胸口里沉甸甸,回想的时候才发现其实很在意。
肩部阵痛。隐奇的身体颤抖起来,整张脸扭曲,很痛,而他还要尽量保持常态。
一手握着疼痛的肩,努力保持正常的模样,向着偏僻的小街钻进去。
因为疼痛脑子里浑浑噩噩,踩到什么,绕过了什么都看不清楚。
扶着潮湿的墙壁,顺势坐在了地上。
汗珠从他额头鼻尖脖颈冒了出来,越来越清晰的痛感在折磨身体每一处。不放过任何一条神经线,感觉四肢要从身体断开。

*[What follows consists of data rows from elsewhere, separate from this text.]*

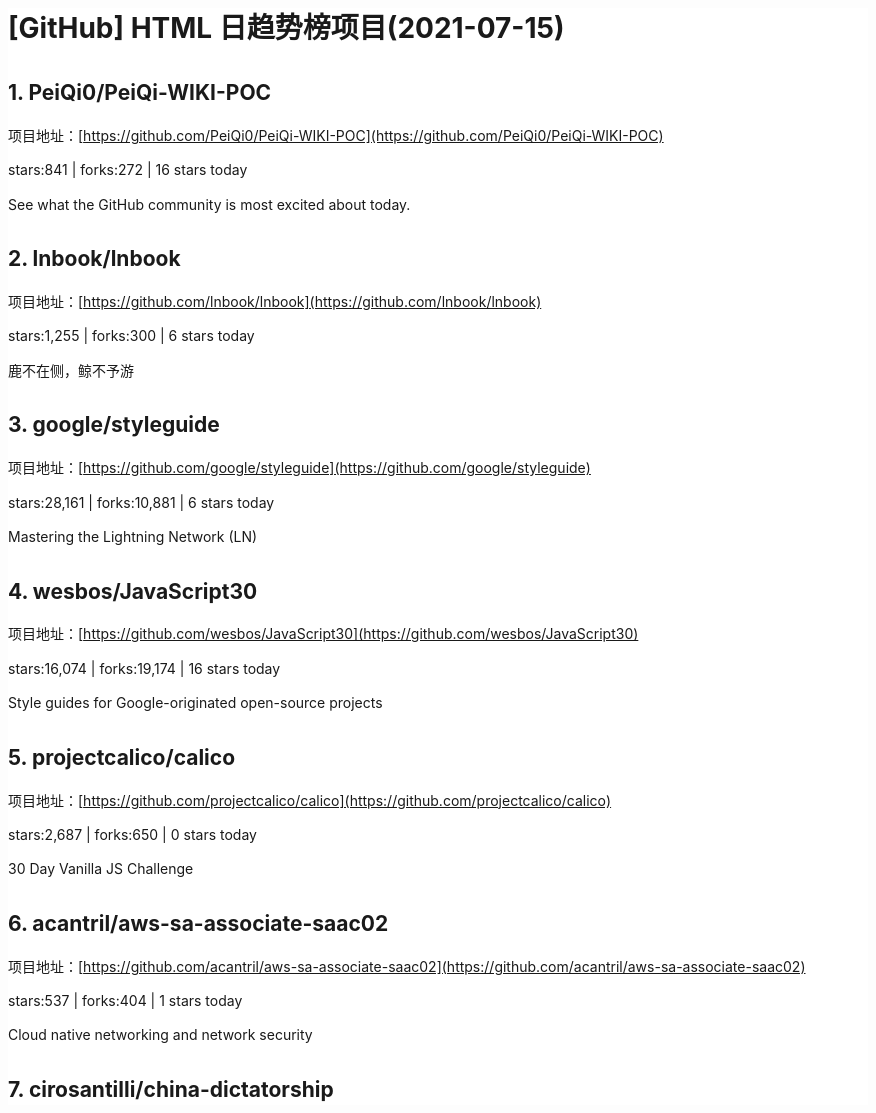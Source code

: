 # [GitHub] HTML 日趋势榜项目(2021-07-15)

## 1. PeiQi0/PeiQi-WIKI-POC 

项目地址：[https://github.com/PeiQi0/PeiQi-WIKI-POC](https://github.com/PeiQi0/PeiQi-WIKI-POC)

stars:841 | forks:272 | 16 stars today 

See what the GitHub community is most excited about today.

## 2. lnbook/lnbook 

项目地址：[https://github.com/lnbook/lnbook](https://github.com/lnbook/lnbook)

stars:1,255 | forks:300 | 6 stars today 

鹿不在侧，鲸不予游

## 3. google/styleguide 

项目地址：[https://github.com/google/styleguide](https://github.com/google/styleguide)

stars:28,161 | forks:10,881 | 6 stars today 

Mastering the Lightning Network (LN)

## 4. wesbos/JavaScript30 

项目地址：[https://github.com/wesbos/JavaScript30](https://github.com/wesbos/JavaScript30)

stars:16,074 | forks:19,174 | 16 stars today 

Style guides for Google-originated open-source projects

## 5. projectcalico/calico 

项目地址：[https://github.com/projectcalico/calico](https://github.com/projectcalico/calico)

stars:2,687 | forks:650 | 0 stars today 

30 Day Vanilla JS Challenge

## 6. acantril/aws-sa-associate-saac02 

项目地址：[https://github.com/acantril/aws-sa-associate-saac02](https://github.com/acantril/aws-sa-associate-saac02)

stars:537 | forks:404 | 1 stars today 

Cloud native networking and network security

## 7. cirosantilli/china-dictatorship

继而,衣服湿了一层,风吹的身体冰凉,此时的隐奇已经痛到麻木,这样的冰凉形同乌有。
没有找到药水,搜过身上任何一个口袋都没有药水瓶子的踪影。才几天而已,从修已那里拿到的药水已经都喝掉,发作的时间越来越频繁。
偏僻无人的小巷,除了老鼠跟猫不会有其他。
不可能喊人来帮他,更不能让一林知道他所忍受的这些。
身体越加颤抖起来,连呼吸一下都会加重痛苦,仿佛视线都要模糊了。
渐渐,无法支撑坐着的姿态,倒在了地上,抽搐着。
疼痛中,隐奇缩成一团,无力的颤抖手指。
“一……林……”
被王城遗忘的小巷,堆满当初他人丢弃的废品,一摞摞,一层层。占满每一处,灰尘遍处,发霉的气味从地面散发冲透了小巷之顶,这里是无人存在的荒废地。
银色的光砰然照亮了狭窄的小巷,歪斜的木柜被照亮,堆在一起的箩筐被照亮,废弃的铁箱被照亮,遍地的废柴废物看的清清楚楚,唯一看不到的便是光的根源。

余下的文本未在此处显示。